Estrenos online: crítica de «Penguin Bloom», de Glendyn Ivin (Netflix)
Tras sufrir un accidente que la deja paralizada de la cintura para abajo, una mujer empieza a recuperarse con la ayuda de su familia y… de un pájaro hérido. Con Naomi Watts, Andrew Lincoln y Jacki Weaver.
But I’m a creep/I’m a weirdo«, dice la canción de Radiohead que Sam Bloom (Naomi Watts) canta con una fisioterapeuta que trabaja con ella bajo el agua. No es una piscina ni una bañera sino el mar australiano, en la costa, en medio de un bello paisaje. Sam lleva unos últimos meses de vida bastante complicados. Una mujer simpática, graciosa, amable, casada y madre de tres hijos, amante del mar y del surf, fue víctima de un absurdo accidente durante unas vacaciones familiares en Tailandia. La mujer se apoyó en una baranda que se rompió, cayó muchos metros de altura y quedó paralizada de la cintura para abajo. Desde entonces, no es la misma. No solo físicamente, sino que sufre una crisis que no le permite casi salir de su cuarto. Reacciona, además, muy mal con todo y contra todos.
Contada desde el punto de vista de Noah (Griffin Murray-Johnston), uno de sus hijos, PENGUIN BLOOM se basa en un libro autobiográfico coescrito por Cameron Bloom (interpretado aquí por Andrew Lincoln, de THE WALKING DEAD), que es el marido de la mujer. La película parte del accidente en cuestión y se puede dividir claramente en dos partes. La primera está ligada a las dificultades e imposibilidades de Sam, su crisis personal, su sufrimiento, la manera en la que sus hijos la miran, angustiados y doloridos, sin saber qué hacer y –en el caso de Noah– hasta culpándose por lo sucedido. Sam no puede asumir su nueva condición y se violenta, con ella misma y con los demás, constantemente.

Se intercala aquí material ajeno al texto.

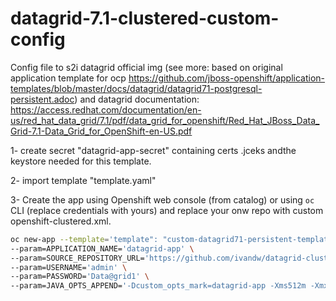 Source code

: # datagrid-7.1-clustered-custom-config 

Config file to s2i datagrid official img (see more: based on original application template for ocp https://github.com/jboss-openshift/application-templates/blob/master/docs/datagrid/datagrid71-postgresql-persistent.adoc)
and datagrid documentation: https://access.redhat.com/documentation/en-us/red_hat_data_grid/7.1/pdf/data_grid_for_openshift/Red_Hat_JBoss_Data_Grid-7.1-Data_Grid_for_OpenShift-en-US.pdf

1- create secret "datagrid-app-secret" containing certs .jceks andthe keystore needed for this template.

2- import template "template.yaml"

3- Create the app using Openshift web console (from catalog) or using `oc` CLI (replace credentials with yours) and replace your onw repo with custom openshift-clustered.xml.

```bash
oc new-app --template='template": "custom-datagrid71-persistent-template' \
--param=APPLICATION_NAME='datagrid-app' \
--param=SOURCE_REPOSITORY_URL='https://github.com/ivandw/datagrid-clustered-config' \
--param=USERNAME='admin' \
--param=PASSWORD='Data@grid1' \
--param=JAVA_OPTS_APPEND='-Dcustom_opts_mark=datagrid-app -Xms512m -Xmx512m'
```
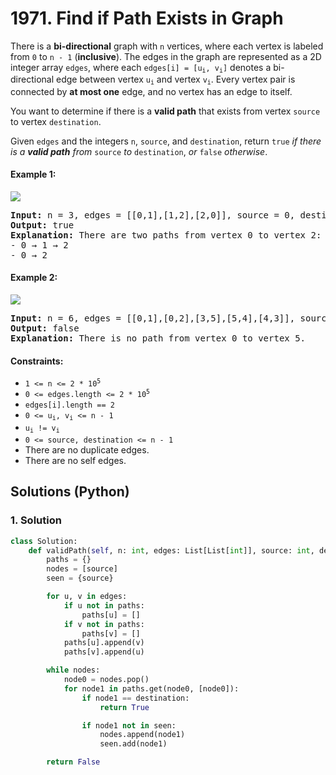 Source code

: # 1971. Find if Path Exists in Graph
There is a **bi-directional** graph with `n` vertices, where each vertex is labeled from `0` to `n - 1` (**inclusive**). The edges in the graph are represented as a 2D integer array `edges`, where each <code>edges[i] = [u<sub>i</sub>, v<sub>i</sub>]</code> denotes a bi-directional edge between vertex <code>u<sub>i</sub></code> and vertex <code>v<sub>i</sub></code>. Every vertex pair is connected by **at most one** edge, and no vertex has an edge to itself.

You want to determine if there is a **valid path** that exists from vertex `source` to vertex `destination`.

Given `edges` and the integers `n`, `source`, and `destination`, return `true` *if there is a **valid path** from* `source` *to* `destination`, *or* `false` *otherwise*.

#### Example 1:
![](https://assets.leetcode.com/uploads/2021/08/14/validpath-ex1.png)
<pre>
<strong>Input:</strong> n = 3, edges = [[0,1],[1,2],[2,0]], source = 0, destination = 2
<strong>Output:</strong> true
<strong>Explanation:</strong> There are two paths from vertex 0 to vertex 2:
- 0 → 1 → 2
- 0 → 2
</pre>

#### Example 2:
![](https://assets.leetcode.com/uploads/2021/08/14/validpath-ex2.png)
<pre>
<strong>Input:</strong> n = 6, edges = [[0,1],[0,2],[3,5],[5,4],[4,3]], source = 0, destination = 5
<strong>Output:</strong> false
<strong>Explanation:</strong> There is no path from vertex 0 to vertex 5.
</pre>

#### Constraints:
* <code>1 <= n <= 2 * 10<sup>5</sup></code>
* <code>0 <= edges.length <= 2 * 10<sup>5</sup></code>
* `edges[i].length == 2`
* <code>0 <= u<sub>i</sub>, v<sub>i</sub> <= n - 1</code>
* <code>u<sub>i</sub> != v<sub>i</sub></code>
* `0 <= source, destination <= n - 1`
* There are no duplicate edges.
* There are no self edges.

## Solutions (Python)

### 1. Solution
```Python
class Solution:
    def validPath(self, n: int, edges: List[List[int]], source: int, destination: int) -> bool:
        paths = {}
        nodes = [source]
        seen = {source}

        for u, v in edges:
            if u not in paths:
                paths[u] = []
            if v not in paths:
                paths[v] = []
            paths[u].append(v)
            paths[v].append(u)

        while nodes:
            node0 = nodes.pop()
            for node1 in paths.get(node0, [node0]):
                if node1 == destination:
                    return True

                if node1 not in seen:
                    nodes.append(node1)
                    seen.add(node1)

        return False
```
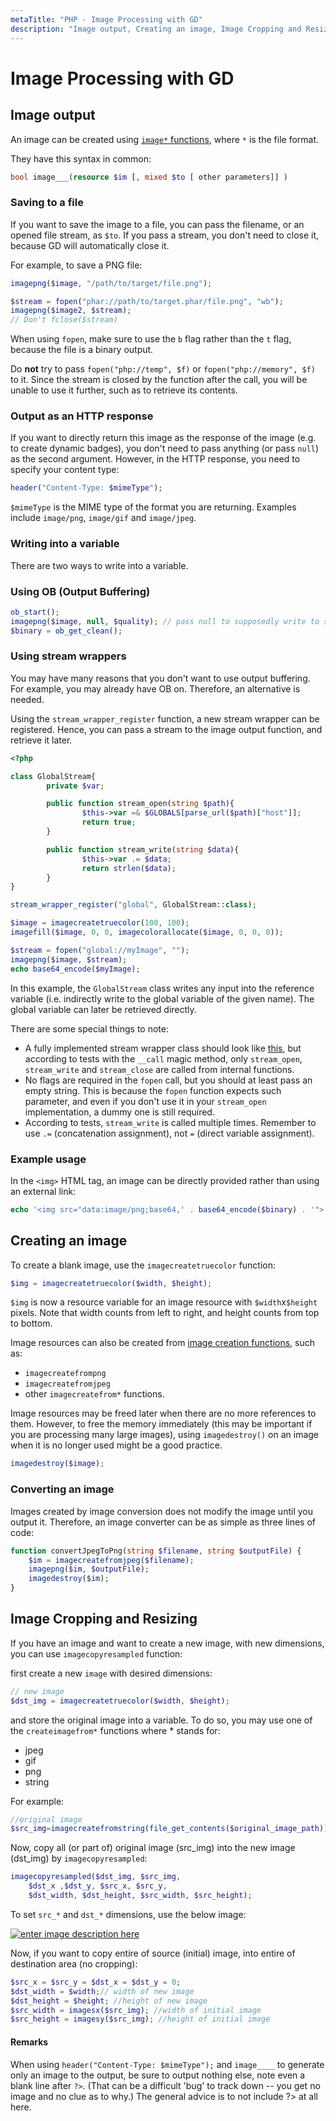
 ```yaml
---
metaTitle: "PHP - Image Processing with GD"
description: "Image output, Creating an image, Image Cropping and Resizing"
---
```


# Image Processing with GD



## Image output


An image can be created using [`image*` functions](http://php.net/manual/en/function.imagepng.php#refsect1-function.imagepng-seealso), where `*` is the file format.

They have this syntax in common:

```php
bool image___(resource $im [, mixed $to [ other parameters]] )

```

### Saving to a file

If you want to save the image to a file, you can pass the filename, or an opened file stream, as `$to`. If you pass a stream, you don't need to close it, because GD will automatically close it.

For example, to save a PNG file:

```php
imagepng($image, "/path/to/target/file.png");

$stream = fopen("phar://path/to/target.phar/file.png", "wb");
imagepng($image2, $stream);
// Don't fclose($stream)

```

When using `fopen`, make sure to use the `b` flag rather than the `t` flag, because the file is a binary output.

Do **not** try to pass `fopen("php://temp", $f)` or `fopen("php://memory", $f)` to it. Since the stream is closed by the function after the call, you will be unable to use it further, such as to retrieve its contents.

### Output as an HTTP response

If you want to directly return this image as the response of the image (e.g. to create dynamic badges), you don't need to pass anything (or pass `null`) as the second argument. However, in the HTTP response, you need to specify your content type:

```php
header("Content-Type: $mimeType");

```

`$mimeType` is the MIME type of the format you are returning. Examples include `image/png`, `image/gif` and `image/jpeg`.

### Writing into a variable

There are two ways to write into a variable.

### Using OB (Output Buffering)

```php
ob_start();
imagepng($image, null, $quality); // pass null to supposedly write to stdout
$binary = ob_get_clean();

```

### Using stream wrappers

You may have many reasons that you don't want to use output buffering. For example, you may already have OB on. Therefore, an alternative is needed.

Using the `stream_wrapper_register` function, a new stream wrapper can be registered. Hence, you can pass a stream to the image output function, and retrieve it later.

```php
<?php

class GlobalStream{
        private $var;

        public function stream_open(string $path){
                $this->var =& $GLOBALS[parse_url($path)["host"]];
                return true;
        }

        public function stream_write(string $data){
                $this->var .= $data;
                return strlen($data);
        }
}

stream_wrapper_register("global", GlobalStream::class);

$image = imagecreatetruecolor(100, 100);
imagefill($image, 0, 0, imagecolorallocate($image, 0, 0, 0));

$stream = fopen("global://myImage", "");
imagepng($image, $stream);
echo base64_encode($myImage);

```

In this example, the `GlobalStream` class writes any input into the reference variable (i.e. indirectly write to the global variable of the given name). The global variable can later be retrieved directly.

There are some special things to note:

- A fully implemented stream wrapper class should look like [this](http://php.net/manual/en/stream.streamwrapper.example-1.php), but according to tests with the `__call` magic method, only `stream_open`, `stream_write` and `stream_close` are called from internal functions.
- No flags are required in the `fopen` call, but you should at least pass an empty string. This is because the `fopen` function expects such parameter, and even if you don't use it in your `stream_open` implementation, a dummy one is still required.
- According to tests, `stream_write` is called multiple times. Remember to use `.=` (concatenation assignment), not `=` (direct variable assignment).

### Example usage

In the `<img>` HTML tag, an image can be directly provided rather than using an external link:

```php
echo '<img src="data:image/png;base64,' . base64_encode($binary) . '">';

```



## Creating an image


To create a blank image, use the `imagecreatetruecolor` function:

```php
$img = imagecreatetruecolor($width, $height);

```

`$img` is now a resource variable for an image resource with `$width`x`$height` pixels. Note that width counts from left to right, and height counts from top to bottom.

Image resources can also be created from [image creation functions](http://php.net/manual/en/ref.image.php), such as:

- `imagecreatefrompng`
- `imagecreatefromjpeg`
- other `imagecreatefrom*` functions.

Image resources may be freed later when there are no more references to them. However, to free the memory immediately (this may be important if you are processing many large images), using `imagedestroy()` on an image when it is no longer used might be a good practice.

```php
imagedestroy($image);

```

### Converting an image

Images created by image conversion does not modify the image until you output it. Therefore, an image converter can be as simple as three lines of code:

```php
function convertJpegToPng(string $filename, string $outputFile) {
    $im = imagecreatefromjpeg($filename);
    imagepng($im, $outputFile);
    imagedestroy($im);
}

```



## Image Cropping and Resizing


If you have an image and want to create a new image, with new dimensions, you can use `imagecopyresampled` function:

first create a new `image` with desired dimensions:

```php
// new image
$dst_img = imagecreatetruecolor($width, $height);

```

and store the original image into a variable. To do so, you may use one of the `createimagefrom*` functions where * stands for:

- jpeg
- gif
- png
- string

For example:

```php
//original image
$src_img=imagecreatefromstring(file_get_contents($original_image_path));

```

Now, copy all (or part of) original image (src_img) into the new image (dst_img) by `imagecopyresampled`:

```php
imagecopyresampled($dst_img, $src_img, 
    $dst_x ,$dst_y, $src_x, $src_y, 
    $dst_width, $dst_height, $src_width, $src_height);

```

To set `src_*` and `dst_*` dimensions, use the below image:

[<img src="https://i.stack.imgur.com/6MFxN.jpg" alt="enter image description here" />](https://i.stack.imgur.com/6MFxN.jpg)

Now, if you want to copy entire of source (initial) image, into entire of destination area (no cropping):

```php
$src_x = $src_y = $dst_x = $dst_y = 0;
$dst_width = $width;// width of new image
$dst_height = $height; //height of new image
$src_width = imagesx($src_img); //width of initial image
$src_height = imagesy($src_img); //height of initial image

```



#### Remarks


When using `header("Content-Type: $mimeType");` and `image____` to generate only an image to the output, be sure to output nothing else, note even a blank line after `?>`.  (That can be a difficult 'bug' to track down -- you get no image and no clue as to why.)  The general advice is to not include ?> at all here.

La segunda parte de la película aparece de una manera un tanto casual, casi como una posible salvación. Y acá es donde el espectador deberá decidir si esto es o no tolerable para su nivel de «sensiblerismo». Noah descubre un pájaro –una urraca, más precisamente– lastimado y se lo lleva a la casa para curarlo. De a poco, la urraca en cuestión irá mejorando y la familia la irá adoptando como propia, poniéndole nombre y todo: Pingüino. Sam al principio no le presta atención (de hecho, le molestan sus ruidos y suciedad), luego quiere que la dejen ir apenas esté curada pero, finalmente, bueno, se pueden imaginar lo que sucede…
No es, estrictamente, una película sobre cómo una urraca lastimada cura a una mujer paralítica (suena a un sketch televisivo de un drama lacrimógeno, lo sé), pero no está del todo lejos de serlo. Lo que la saca de la banalidad más absoluta son las actuaciones de su elenco protagónico, el tono por momentos crudo y en otros humorístico que el film tiene durante su primera hora y algunas circunstancias narrativas que no conviene adelantar. Hay una «australianeidad» en la presentación del drama (frontal, directa, sin excesivos golpes bajos) que la mantiene a flote aún en los momentos que bordean el cringe, como se le dice ahora –traduciéndolo del inglés– a eso que antes conocíamos como «vergüenza ajena».
Watts, Lincoln y la siempre magnética Jacki Weaver –que encarna a la insoportable madre de Sam– hacen lo posible por sacar a flote un concepto solo apto para fanáticos de lo que solía llamarse «la película de la semana«. ¿Puede la relación con un «pájaro herido» ayudar a una persona accidentada a recuperar sus ganas de vivir? Sí, lo sé, como metáfora suena como una decena de clichés todos juntos al mismo tiempo. Y lo mejor que puede decirse de PENGUIN BLOOM es que por lo menos evita cinco o seis de esos clichés. Los otros están ahí, a la vista de todos. Es cuestión de cada espectador decidir con cuántos puede convivir, emocionarse y no tomarse el asunto para la risa.
Es que, en el fondo, la película es más que nada sobre la relación entre una madre y su hijo, con el pajarraco en cuestión como un recurso narrativo. Se trata de una parálisis que es física, emocional y que también es temporal, ya que ni la cabeza de Sam ni la de Noah pueden salir de repasar una y otra vez el accidente. Pero las cosas irán mejorando, la música irá subiendo cada vez más, los atardeceres y amaneceres frente a la playa se harán más ocres y el mar volverá a ser azul. Y las lágrimas serán inevitables, mal que nos pese a los que tenemos baja tolerancia al exceso de sacarina pero nos dejamos llevar igual por la emoción.